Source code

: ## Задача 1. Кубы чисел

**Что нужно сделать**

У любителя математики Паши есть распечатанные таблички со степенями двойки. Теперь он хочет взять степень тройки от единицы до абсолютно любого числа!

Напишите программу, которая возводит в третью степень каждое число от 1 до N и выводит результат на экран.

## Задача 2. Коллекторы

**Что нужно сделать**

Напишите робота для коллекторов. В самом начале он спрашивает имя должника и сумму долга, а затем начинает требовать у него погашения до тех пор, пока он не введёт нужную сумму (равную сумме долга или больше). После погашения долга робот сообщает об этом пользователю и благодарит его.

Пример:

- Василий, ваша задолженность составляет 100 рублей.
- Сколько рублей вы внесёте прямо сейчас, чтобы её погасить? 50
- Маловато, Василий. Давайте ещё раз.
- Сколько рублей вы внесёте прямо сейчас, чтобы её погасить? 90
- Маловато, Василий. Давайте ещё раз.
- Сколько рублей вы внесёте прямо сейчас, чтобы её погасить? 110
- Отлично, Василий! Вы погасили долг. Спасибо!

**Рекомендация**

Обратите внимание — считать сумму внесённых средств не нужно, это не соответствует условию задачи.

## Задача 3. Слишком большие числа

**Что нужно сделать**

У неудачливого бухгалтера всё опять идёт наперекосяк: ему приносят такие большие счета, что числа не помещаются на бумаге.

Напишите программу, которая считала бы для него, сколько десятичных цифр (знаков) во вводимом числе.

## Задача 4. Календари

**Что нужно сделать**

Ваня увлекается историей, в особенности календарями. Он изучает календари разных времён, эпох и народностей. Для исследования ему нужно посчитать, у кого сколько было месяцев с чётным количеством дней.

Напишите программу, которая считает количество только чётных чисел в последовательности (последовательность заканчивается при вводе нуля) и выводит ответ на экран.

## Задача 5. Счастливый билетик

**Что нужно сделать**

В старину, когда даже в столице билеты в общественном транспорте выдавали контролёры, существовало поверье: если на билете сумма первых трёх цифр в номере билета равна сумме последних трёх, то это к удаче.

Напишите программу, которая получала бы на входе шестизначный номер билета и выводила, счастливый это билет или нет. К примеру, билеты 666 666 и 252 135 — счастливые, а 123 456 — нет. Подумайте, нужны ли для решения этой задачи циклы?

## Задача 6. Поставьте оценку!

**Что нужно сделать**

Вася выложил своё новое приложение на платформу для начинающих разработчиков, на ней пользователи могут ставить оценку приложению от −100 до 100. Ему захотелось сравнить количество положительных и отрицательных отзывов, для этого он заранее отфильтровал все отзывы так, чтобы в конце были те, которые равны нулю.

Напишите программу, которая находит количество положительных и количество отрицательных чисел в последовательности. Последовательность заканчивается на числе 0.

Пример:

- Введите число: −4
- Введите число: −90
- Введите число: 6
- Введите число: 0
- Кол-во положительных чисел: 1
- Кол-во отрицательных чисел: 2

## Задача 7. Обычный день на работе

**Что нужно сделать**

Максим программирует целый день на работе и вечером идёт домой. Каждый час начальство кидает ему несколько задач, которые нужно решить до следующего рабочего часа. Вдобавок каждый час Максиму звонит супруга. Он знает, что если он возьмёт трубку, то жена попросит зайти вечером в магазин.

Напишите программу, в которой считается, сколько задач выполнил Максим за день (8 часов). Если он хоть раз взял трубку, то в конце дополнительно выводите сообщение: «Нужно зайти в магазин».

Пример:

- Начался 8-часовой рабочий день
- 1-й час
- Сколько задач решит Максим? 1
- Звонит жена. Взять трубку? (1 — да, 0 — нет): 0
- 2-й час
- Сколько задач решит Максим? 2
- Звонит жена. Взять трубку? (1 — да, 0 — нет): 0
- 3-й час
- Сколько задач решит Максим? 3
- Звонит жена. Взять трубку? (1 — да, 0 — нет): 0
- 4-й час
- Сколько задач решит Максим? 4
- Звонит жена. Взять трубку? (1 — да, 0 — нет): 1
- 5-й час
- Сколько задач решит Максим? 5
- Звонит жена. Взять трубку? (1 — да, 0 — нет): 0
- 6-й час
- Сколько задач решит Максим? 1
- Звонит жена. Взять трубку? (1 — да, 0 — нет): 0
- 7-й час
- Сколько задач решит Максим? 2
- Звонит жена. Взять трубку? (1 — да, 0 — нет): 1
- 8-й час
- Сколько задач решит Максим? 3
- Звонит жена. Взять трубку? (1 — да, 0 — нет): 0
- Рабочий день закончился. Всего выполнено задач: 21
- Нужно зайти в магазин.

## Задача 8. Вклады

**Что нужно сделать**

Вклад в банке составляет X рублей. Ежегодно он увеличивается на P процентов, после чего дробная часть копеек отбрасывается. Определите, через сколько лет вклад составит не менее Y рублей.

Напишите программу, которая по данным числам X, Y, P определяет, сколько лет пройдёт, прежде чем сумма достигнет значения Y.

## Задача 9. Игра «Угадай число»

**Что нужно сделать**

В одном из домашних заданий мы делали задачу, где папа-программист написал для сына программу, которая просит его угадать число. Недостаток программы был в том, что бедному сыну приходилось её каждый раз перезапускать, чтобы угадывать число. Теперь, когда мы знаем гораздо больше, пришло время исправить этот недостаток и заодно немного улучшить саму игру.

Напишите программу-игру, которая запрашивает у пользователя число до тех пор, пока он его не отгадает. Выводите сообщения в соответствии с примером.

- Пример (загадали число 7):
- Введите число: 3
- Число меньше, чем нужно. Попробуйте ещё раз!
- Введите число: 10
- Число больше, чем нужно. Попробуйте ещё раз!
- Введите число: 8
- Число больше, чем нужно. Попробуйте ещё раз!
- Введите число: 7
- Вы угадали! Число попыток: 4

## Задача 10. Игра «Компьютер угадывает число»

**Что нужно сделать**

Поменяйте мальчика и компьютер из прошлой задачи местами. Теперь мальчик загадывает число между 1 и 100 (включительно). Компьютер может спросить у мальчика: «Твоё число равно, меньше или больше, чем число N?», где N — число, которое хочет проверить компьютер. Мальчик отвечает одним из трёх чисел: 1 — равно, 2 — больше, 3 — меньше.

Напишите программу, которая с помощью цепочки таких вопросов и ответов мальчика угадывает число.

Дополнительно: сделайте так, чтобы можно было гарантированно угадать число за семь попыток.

··········

Assignment:
The answer is a single number: how many lines in the data above hold the string "Компьютер".

The answer:
2